→ Aim of the task: Copy every entry as is. Leave images out.

→ Material supplied:
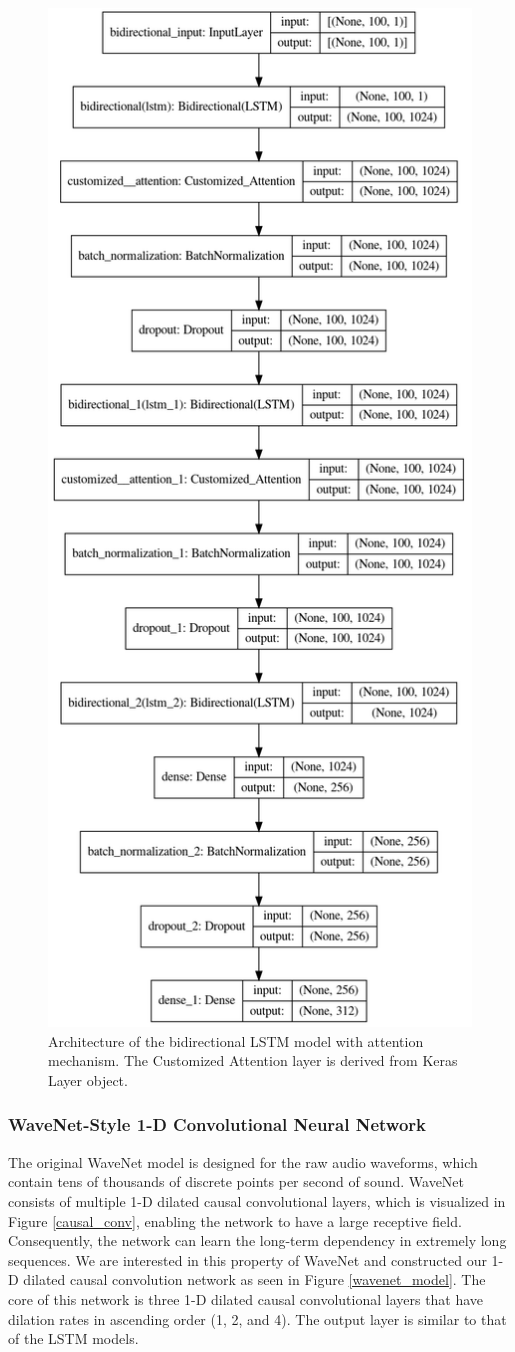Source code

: \documentclass[sigconf,authorversion]{acmart}
\begin{document}
\begin{figure}[h]
  \centering
  \includegraphics[width=0.6\linewidth]{attention_model.png}
  \caption{Architecture of the bidirectional LSTM model with attention mechanism.
  The Customized Attention layer is derived from Keras Layer object.}
  \label{att_lstm_model}
\end{figure}

\subsubsection{WaveNet-Style 1-D Convolutional Neural Network}

The original WaveNet model is designed for the raw audio waveforms, which contain
tens of thousands of discrete points per second of sound. WaveNet consists of 
 multiple 1-D dilated causal convolutional layers, which is visualized in Figure 
 \ref{causal_conv}, enabling the network to have a large receptive field. Consequently,
 the network can learn the long-term dependency in extremely long sequences. We are
 interested in this property of WaveNet and constructed our 1-D dilated causal 
 convolution network as seen in Figure \ref{wavenet_model}. The core of this network
 is three 1-D dilated causal convolutional layers that have dilation rates in ascending order 
 (1, 2, and 4). The output layer is similar to that of the LSTM models.
\end{document}
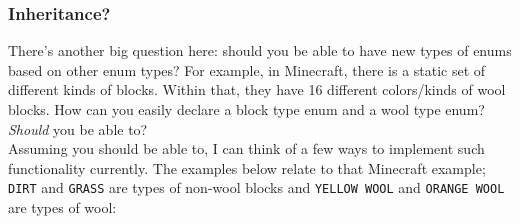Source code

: \documentclass{article}
\begin{document}
\subsubsection{Inheritance?}
\indent There's another big question here: should you be able to have new types of enums based on other enum types? For example, in Minecraft, there is a static set of different kinds of blocks. Within that, they have 16 different colors/kinds of wool blocks. How can you easily declare a block type enum and a wool type enum? \emph{Should} you be able to?\\
\indent Assuming you should be able to, I can think of a few ways to implement such functionality currently. The examples below relate to that Minecraft example; \texttt{DIRT} and \texttt{GRASS} are types of non-wool blocks and \texttt{YELLOW WOOL} and \texttt{ORANGE WOOL} are types of wool:
\end{document}
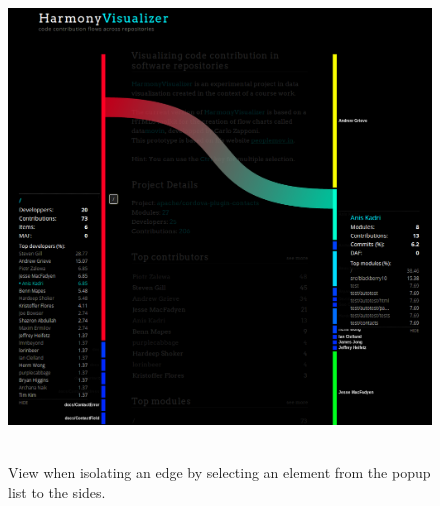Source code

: \begin{figure}[H]
\centering
\includegraphics[width=1\textwidth]{./resources/visualiser_single_edge.png}~
\caption{View when isolating an edge by selecting an element from the popup list to the sides.}
\label{fig:visualiser_single_edge}
\end{figure}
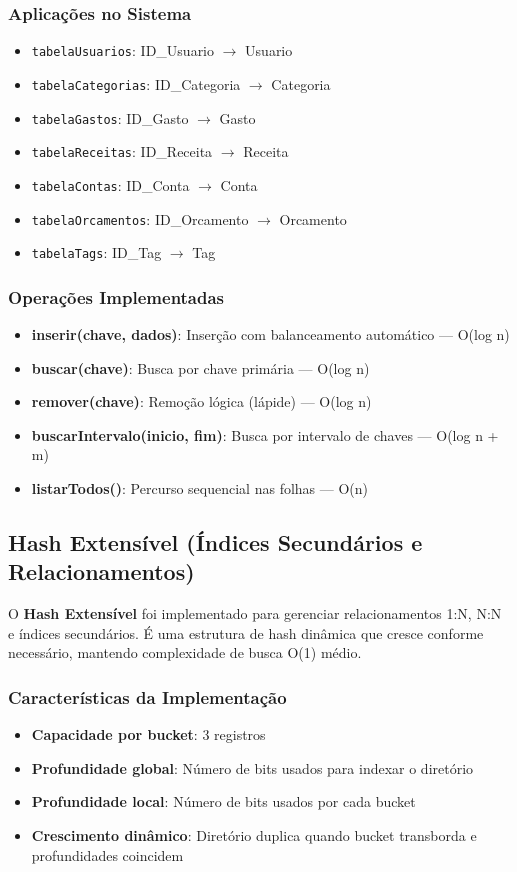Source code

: \documentclass[12pt,a4paper]{article}
\begin{document}
\subsubsection*{Aplicações no Sistema}
\begin{itemize}
  \item \texttt{tabelaUsuarios}: ID\_Usuario $\rightarrow$ Usuario
  \item \texttt{tabelaCategorias}: ID\_Categoria $\rightarrow$ Categoria
  \item \texttt{tabelaGastos}: ID\_Gasto $\rightarrow$ Gasto
  \item \texttt{tabelaReceitas}: ID\_Receita $\rightarrow$ Receita
  \item \texttt{tabelaContas}: ID\_Conta $\rightarrow$ Conta
  \item \texttt{tabelaOrcamentos}: ID\_Orcamento $\rightarrow$ Orcamento
  \item \texttt{tabelaTags}: ID\_Tag $\rightarrow$ Tag
\end{itemize}

\subsubsection*{Operações Implementadas}
\begin{itemize}
  \item \textbf{inserir(chave, dados)}: Inserção com balanceamento automático — O(log n)
  \item \textbf{buscar(chave)}: Busca por chave primária — O(log n)
  \item \textbf{remover(chave)}: Remoção lógica (lápide) — O(log n)
  \item \textbf{buscarIntervalo(inicio, fim)}: Busca por intervalo de chaves — O(log n + m)
  \item \textbf{listarTodos()}: Percurso sequencial nas folhas — O(n)
\end{itemize}

\subsection{Hash Extensível (Índices Secundários e Relacionamentos)}

O \textbf{Hash Extensível} foi implementado para gerenciar relacionamentos 1:N, N:N e índices secundários.
É uma estrutura de hash dinâmica que cresce conforme necessário, mantendo complexidade de busca O(1) médio.

\subsubsection*{Características da Implementação}
\begin{itemize}
  \item \textbf{Capacidade por bucket}: 3 registros
  \item \textbf{Profundidade global}: Número de bits usados para indexar o diretório
  \item \textbf{Profundidade local}: Número de bits usados por cada bucket
  \item \textbf{Crescimento dinâmico}: Diretório duplica quando bucket transborda e profundidades coincidem
\end{itemize}
\end{document}
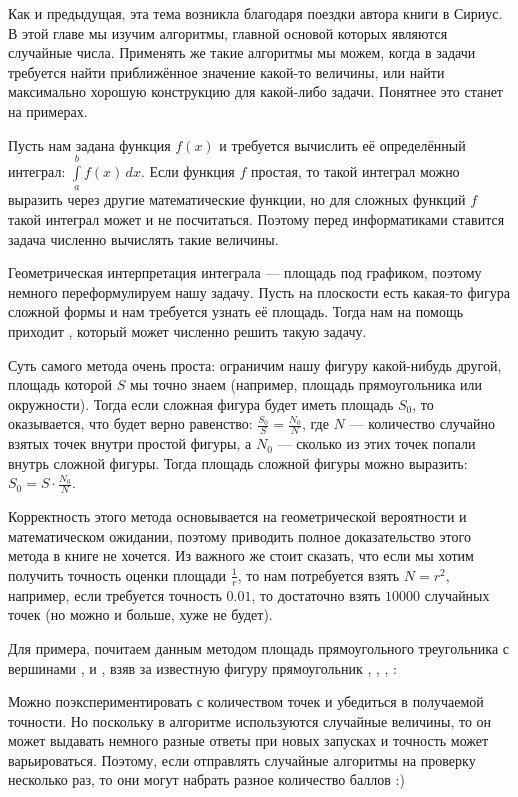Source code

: Как и предыдущая, эта тема возникла благодаря поездки автора книги в Сириус. В этой главе мы изучим алгоритмы, главной основой которых являются случайные числа. Применять же такие алгоритмы мы можем, когда в задачи требуется найти приближённое значение какой-то величины, или найти максимально хорошую конструкцию для какой-либо задачи. Понятнее это станет на примерах.


Пусть нам задана функция $f(x)$ и требуется вычислить её определённый интеграл: $\int\limits_{a}^{b}f(x)\,dx$. Если функция $f$ простая, то такой интеграл можно выразить через другие математические функции, но для сложных функций $f$ такой интеграл может и не посчитаться. Поэтому перед информатиками ставится задача численно вычислять такие величины.

Геометрическая интерпретация интеграла — площадь под графиком, поэтому немного переформулируем нашу задачу. Пусть на плоскости есть какая-то фигура сложной формы и нам требуется узнать её площадь. Тогда нам на помощь приходит , который может численно решить такую задачу.

Суть самого метода очень проста: ограничим нашу фигуру какой-нибудь другой, площадь которой $S$ мы точно знаем (например, площадь прямоугольника или окружности). Тогда если сложная фигура будет иметь площадь $S_0$, то оказывается, что будет верно равенство: $\frac{S_0}{S} = \frac{N_0}{N}$, где $N$ — количество случайно взятых точек внутри простой фигуры, а $N_0$ — сколько из этих точек попали внутрь сложной фигуры. Тогда площадь сложной фигуры можно выразить: $S_0 = S \cdot \frac{N_0}{N}$.

Корректность этого метода основывается на геометрической вероятности и математическом ожидании, поэтому приводить полное доказательство этого метода в книге не хочется. Из важного же стоит сказать, что если мы хотим получить точность оценки площади $\frac{1}{r}$, то нам потребуется взять $N = r^2$, например, если требуется точность $0.01$, то достаточно взять $10000$ случайных точек (но можно и больше, хуже не будет).

Для примера, почитаем данным методом площадь прямоугольного треугольника с вершинами ,  и , взяв за известную фигуру прямоугольник , , , :

\nocode

Можно поэкспериментировать с количеством точек и убедиться в получаемой точности. Но поскольку в алгоритме используются случайные величины, то он может выдавать немного разные ответы при новых запусках и точность может варьироваться. Поэтому, если отправлять случайные алгоритмы на проверку несколько раз, то они могут набрать разное количество баллов :)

→ Task answer:
Source code

: \documentclass[sigconf,authorversion]{acmart}
\begin{document}
\begin{figure}[h]
  \centering
  \includegraphics[width=0.6\linewidth]{attention_model.png}
  \caption{Architecture of the bidirectional LSTM model with attention mechanism.
  The Customized Attention layer is derived from Keras Layer object.}
  \label{att_lstm_model}
\end{figure}

\subsubsection{WaveNet-Style 1-D Convolutional Neural Network}

The original WaveNet model is designed for the raw audio waveforms, which contain
tens of thousands of discrete points per second of sound. WaveNet consists of 
 multiple 1-D dilated causal convolutional layers, which is visualized in Figure 
 \ref{causal_conv}, enabling the network to have a large receptive field. Consequently,
 the network can learn the long-term dependency in extremely long sequences. We are
 interested in this property of WaveNet and constructed our 1-D dilated causal 
 convolution network as seen in Figure \ref{wavenet_model}. The core of this network
 is three 1-D dilated causal convolutional layers that have dilation rates in ascending order 
 (1, 2, and 4). The output layer is similar to that of the LSTM models.
\end{document}
Source code

: \documentclass{article}
\begin{document}
\subsubsection{Inheritance?}
\indent There's another big question here: should you be able to have new types of enums based on other enum types? For example, in Minecraft, there is a static set of different kinds of blocks. Within that, they have 16 different colors/kinds of wool blocks. How can you easily declare a block type enum and a wool type enum? \emph{Should} you be able to?\\
\indent Assuming you should be able to, I can think of a few ways to implement such functionality currently. The examples below relate to that Minecraft example; \texttt{DIRT} and \texttt{GRASS} are types of non-wool blocks and \texttt{YELLOW WOOL} and \texttt{ORANGE WOOL} are types of wool:
\end{document}
Source code

: \begin{figure}[H]
\centering
\includegraphics[width=1\textwidth]{./resources/visualiser_single_edge.png}~
\caption{View when isolating an edge by selecting an element from the popup list to the sides.}
\label{fig:visualiser_single_edge}
\end{figure}
Source code

: \documentclass[12pt,a4paper]{article}
\begin{document}
\subsubsection*{Aplicações no Sistema}
\begin{itemize}
  \item \texttt{tabelaUsuarios}: ID\_Usuario $\rightarrow$ Usuario
  \item \texttt{tabelaCategorias}: ID\_Categoria $\rightarrow$ Categoria
  \item \texttt{tabelaGastos}: ID\_Gasto $\rightarrow$ Gasto
  \item \texttt{tabelaReceitas}: ID\_Receita $\rightarrow$ Receita
  \item \texttt{tabelaContas}: ID\_Conta $\rightarrow$ Conta
  \item \texttt{tabelaOrcamentos}: ID\_Orcamento $\rightarrow$ Orcamento
  \item \texttt{tabelaTags}: ID\_Tag $\rightarrow$ Tag
\end{itemize}

\subsubsection*{Operações Implementadas}
\begin{itemize}
  \item \textbf{inserir(chave, dados)}: Inserção com balanceamento automático — O(log n)
  \item \textbf{buscar(chave)}: Busca por chave primária — O(log n)
  \item \textbf{remover(chave)}: Remoção lógica (lápide) — O(log n)
  \item \textbf{buscarIntervalo(inicio, fim)}: Busca por intervalo de chaves — O(log n + m)
  \item \textbf{listarTodos()}: Percurso sequencial nas folhas — O(n)
\end{itemize}

\subsection{Hash Extensível (Índices Secundários e Relacionamentos)}

O \textbf{Hash Extensível} foi implementado para gerenciar relacionamentos 1:N, N:N e índices secundários.
É uma estrutura de hash dinâmica que cresce conforme necessário, mantendo complexidade de busca O(1) médio.

\subsubsection*{Características da Implementação}
\begin{itemize}
  \item \textbf{Capacidade por bucket}: 3 registros
  \item \textbf{Profundidade global}: Número de bits usados para indexar o diretório
  \item \textbf{Profundidade local}: Número de bits usados por cada bucket
  \item \textbf{Crescimento dinâmico}: Diretório duplica quando bucket transborda e profundidades coincidem
\end{itemize}
\end{document}
Source code

: Как и предыдущая, эта тема возникла благодаря поездки автора книги в Сириус. В этой главе мы изучим алгоритмы, главной основой которых являются случайные числа. Применять же такие алгоритмы мы можем, когда в задачи требуется найти приближённое значение какой-то величины, или найти максимально хорошую конструкцию для какой-либо задачи. Понятнее это станет на примерах.


Пусть нам задана функция $f(x)$ и требуется вычислить её определённый интеграл: $\int\limits_{a}^{b}f(x)\,dx$. Если функция $f$ простая, то такой интеграл можно выразить через другие математические функции, но для сложных функций $f$ такой интеграл может и не посчитаться. Поэтому перед информатиками ставится задача численно вычислять такие величины.

Геометрическая интерпретация интеграла — площадь под графиком, поэтому немного переформулируем нашу задачу. Пусть на плоскости есть какая-то фигура сложной формы и нам требуется узнать её площадь. Тогда нам на помощь приходит , который может численно решить такую задачу.

Суть самого метода очень проста: ограничим нашу фигуру какой-нибудь другой, площадь которой $S$ мы точно знаем (например, площадь прямоугольника или окружности). Тогда если сложная фигура будет иметь площадь $S_0$, то оказывается, что будет верно равенство: $\frac{S_0}{S} = \frac{N_0}{N}$, где $N$ — количество случайно взятых точек внутри простой фигуры, а $N_0$ — сколько из этих точек попали внутрь сложной фигуры. Тогда площадь сложной фигуры можно выразить: $S_0 = S \cdot \frac{N_0}{N}$.

Корректность этого метода основывается на геометрической вероятности и математическом ожидании, поэтому приводить полное доказательство этого метода в книге не хочется. Из важного же стоит сказать, что если мы хотим получить точность оценки площади $\frac{1}{r}$, то нам потребуется взять $N = r^2$, например, если требуется точность $0.01$, то достаточно взять $10000$ случайных точек (но можно и больше, хуже не будет).

Для примера, почитаем данным методом площадь прямоугольного треугольника с вершинами ,  и , взяв за известную фигуру прямоугольник , , , :

\nocode

Можно поэкспериментировать с количеством точек и убедиться в получаемой точности. Но поскольку в алгоритме используются случайные величины, то он может выдавать немного разные ответы при новых запусках и точность может варьироваться. Поэтому, если отправлять случайные алгоритмы на проверку несколько раз, то они могут набрать разное количество баллов :)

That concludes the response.